Colonial Secretary
- In office 1869–1871
- Premier: Charles Fox Bennett
- Preceded by: John Bemister
- Succeeded by: James L. Noonan

Member of the Legislative Council of Newfoundland
- In office November 8, 1870 – March 25, 1871
- Nominated by: Charles Fox Bennett
- Appointed by: Stephen J. Hill

Member of the Newfoundland House of Assembly for Trinity Bay
- In office October 29, 1866 – September 17, 1870 Serving with Stephen Rendell (1866–1870) Frederick J. Wyatt (1866–1869) Thomas H. Ridley (1869–1870)
- Preceded by: Stephen March
- Succeeded by: John H. Warren

Personal details
- Born: 1814
- Died: March 25, 1871 (aged 56–57) St.
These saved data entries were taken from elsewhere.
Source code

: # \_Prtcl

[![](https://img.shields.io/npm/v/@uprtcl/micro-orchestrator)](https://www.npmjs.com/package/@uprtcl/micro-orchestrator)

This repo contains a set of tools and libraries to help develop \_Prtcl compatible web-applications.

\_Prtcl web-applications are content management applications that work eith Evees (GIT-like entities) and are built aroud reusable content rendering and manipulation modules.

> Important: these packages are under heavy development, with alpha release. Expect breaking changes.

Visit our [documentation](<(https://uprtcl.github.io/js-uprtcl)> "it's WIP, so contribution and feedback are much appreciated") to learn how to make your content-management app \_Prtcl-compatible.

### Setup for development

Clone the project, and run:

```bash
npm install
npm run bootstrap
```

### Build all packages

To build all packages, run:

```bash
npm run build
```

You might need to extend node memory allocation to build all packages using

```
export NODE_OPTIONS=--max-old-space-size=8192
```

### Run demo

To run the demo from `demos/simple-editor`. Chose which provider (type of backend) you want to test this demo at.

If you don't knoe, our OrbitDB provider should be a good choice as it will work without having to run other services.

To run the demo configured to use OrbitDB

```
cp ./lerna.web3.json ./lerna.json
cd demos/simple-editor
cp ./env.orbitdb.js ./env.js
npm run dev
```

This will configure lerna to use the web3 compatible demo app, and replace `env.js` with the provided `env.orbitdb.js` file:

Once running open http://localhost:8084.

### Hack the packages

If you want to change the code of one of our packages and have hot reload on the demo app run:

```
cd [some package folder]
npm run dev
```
John's, Newfoundland Colony
- Party: Liberal (1866–1869) Anti-Confederation (1869–1871)
- Occupation: Merchant

= Robert Alsop =

Newfoundland politician (1814–1871)

Robert Alsop (1814 – March 25, 1871) was a merchant and political figure in Newfoundland. He represented Trinity Bay in the Newfoundland and Labrador House of Assembly from 1866 to 1871 as a Liberal and then anti-Confederate.
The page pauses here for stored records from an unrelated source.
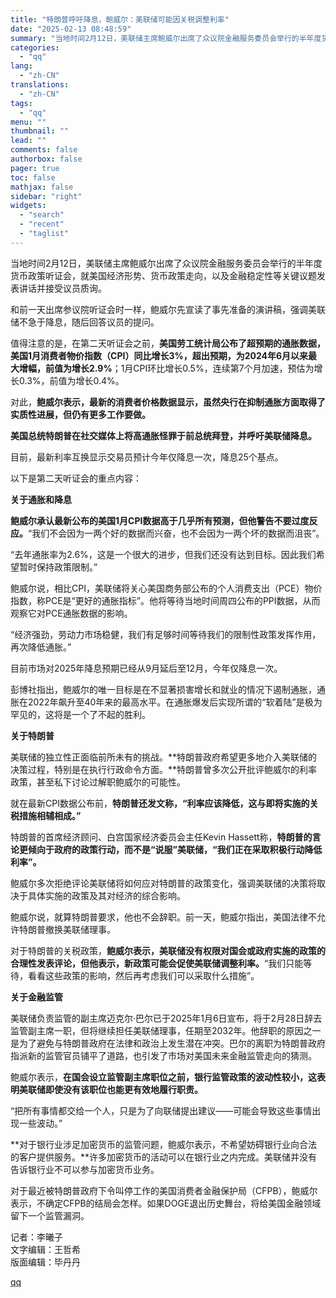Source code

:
 ```yaml
---
title: "特朗普呼吁降息，鲍威尔：美联储可能因关税调整利率"
date: "2025-02-13 08:48:59"
summary: "当地时间2月12日，美联储主席鲍威尔出席了众议院金融服务委员会举行的半年度货币政策听证会，就美国经济..."
categories:
  - "qq"
lang:
  - "zh-CN"
translations:
  - "zh-CN"
tags:
  - "qq"
menu: ""
thumbnail: ""
lead: ""
comments: false
authorbox: false
pager: true
toc: false
mathjax: false
sidebar: "right"
widgets:
  - "search"
  - "recent"
  - "taglist"
---
```


当地时间2月12日，美联储主席鲍威尔出席了众议院金融服务委员会举行的半年度货币政策听证会，就美国经济形势、货币政策走向，以及金融稳定性等关键议题发表讲话并接受议员质询。

和前一天出席参议院听证会时一样，鲍威尔先宣读了事先准备的演讲稿，强调美联储不急于降息，随后回答议员的提问。

值得注意的是，在第二天听证会之前，**美国劳工统计局公布了超预期的通胀数据，美国1月消费者物价指数（CPI）同比增长3%，超出预期，为2024年6月以来最大增幅，前值为增长2.9%**；1月CPI环比增长0.5%，连续第7个月加速，预估为增长0.3%，前值为增长0.4%。

对此，**鲍威尔表示，最新的消费者价格数据显示，虽然央行在抑制通胀方面取得了实质性进展，但仍有更多工作要做。**

**美国总统特朗普在社交媒体上将高通胀怪罪于前总统拜登，并呼吁美联储降息。**

目前，最新利率互换显示交易员预计今年仅降息一次，降息25个基点。

以下是第二天听证会的重点内容：

**关于通胀和降息**

**鲍威尔承认最新公布的美国1月CPI数据高于几乎所有预测，但他警告不要过度反应。**“我们不会因为一两个好的数据而兴奋，也不会因为一两个坏的数据而沮丧”。

“去年通胀率为2.6%，这是一个很大的进步，但我们还没有达到目标。因此我们希望暂时保持政策限制。”

鲍威尔说，相比CPI，美联储将关心美国商务部公布的个人消费支出（PCE）物价指数，称PCE是“更好的通胀指标”。他将等待当地时间周四公布的PPI数据，从而观察它对PCE通胀数据的影响。

“经济强劲，劳动力市场稳健，我们有足够时间等待我们的限制性政策发挥作用，再次降低通胀。”

目前市场对2025年降息预期已经从9月延后至12月，今年仅降息一次。

彭博社指出，鲍威尔的唯一目标是在不显著损害增长和就业的情况下遏制通胀，通胀在2022年飙升至40年来的最高水平。在通胀爆发后实现所谓的“软着陆”是极为罕见的，这将是一个了不起的胜利。

**关于特朗普**

美联储的独立性正面临前所未有的挑战。**特朗普政府希望更多地介入美联储的决策过程，特别是在执行行政命令方面。**特朗普曾多次公开批评鲍威尔的利率政策，甚至私下讨论过解职鲍威尔的可能性。

就在最新CPI数据公布前，**特朗普还发文称，“利率应该降低，这与即将实施的关税措施相辅相成。”**

特朗普的首席经济顾问、白宫国家经济委员会主任Kevin Hassett称，**特朗普的言论更倾向于政府的政策行动，而不是“说服”美联储，“我们正在采取积极行动降低利率”。**

鲍威尔多次拒绝评论美联储将如何应对特朗普的政策变化，强调美联储的决策将取决于具体实施的政策及其对经济的综合影响。

鲍威尔说，就算特朗普要求，他也不会辞职。前一天，鲍威尔指出，美国法律不允许特朗普撤换美联储理事。

对于特朗普的关税政策，**鲍威尔表示，美联储没有权限对国会或政府实施的政策的合理性发表评论，但他表示，新政策可能会促使美联储调整利率。**“我们只能等待，看看这些政策的影响，然后再考虑我们可以采取什么措施”。

**关于金融监管**

美联储负责监管的副主席迈克尔·巴尔已于2025年1月6日宣布，将于2月28日辞去监管副主席一职，但将继续担任美联储理事，任期至2032年。他辞职的原因之一是为了避免与特朗普政府在法律和政治上发生潜在冲突。巴尔的离职为特朗普政府指派新的监管官员铺平了道路，也引发了市场对美国未来金融监管走向的猜测。

鲍威尔表示，**在国会设立监管副主席职位之前，银行监管政策的波动性较小，这表明美联储即使没有该职位也能更有效地履行职责。**

“把所有事情都交给一个人，只是为了向联储提出建议——可能会导致这些事情出现一些波动。”

**对于银行业涉足加密货币的监管问题，鲍威尔表示，不希望妨碍银行业向合法的客户提供服务。**许多加密货币的活动可以在银行业之内完成。美联储并没有告诉银行业不可以参与加密货币业务。

对于最近被特朗普政府下令叫停工作的美国消费者金融保护局（CFPB），鲍威尔表示，不确定CFPB的结局会怎样。如果DOGE退出历史舞台，将给美国金融领域留下一个监管漏洞。

  


记者：李曦子  
文字编辑：王哲希  
版面编辑：毕丹丹

[qq](https://new.qq.com/rain/a/20250213A01J3Z00)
He was a partner in the mercantile and shipping company R. Alsop and Company based in St. John's. Alsop was first elected in a by-election held in 1866. He served in the Executive Council as chairman of the Board of Works. He was opposed to union with Canada. Alsop was named colonial secretary in 1870. When he ran for reelection because he had been named to a cabinet post, he was defeated but then was named to the Legislative Council, continuing to serve as colonial secretary until his death in St. John's in 1871.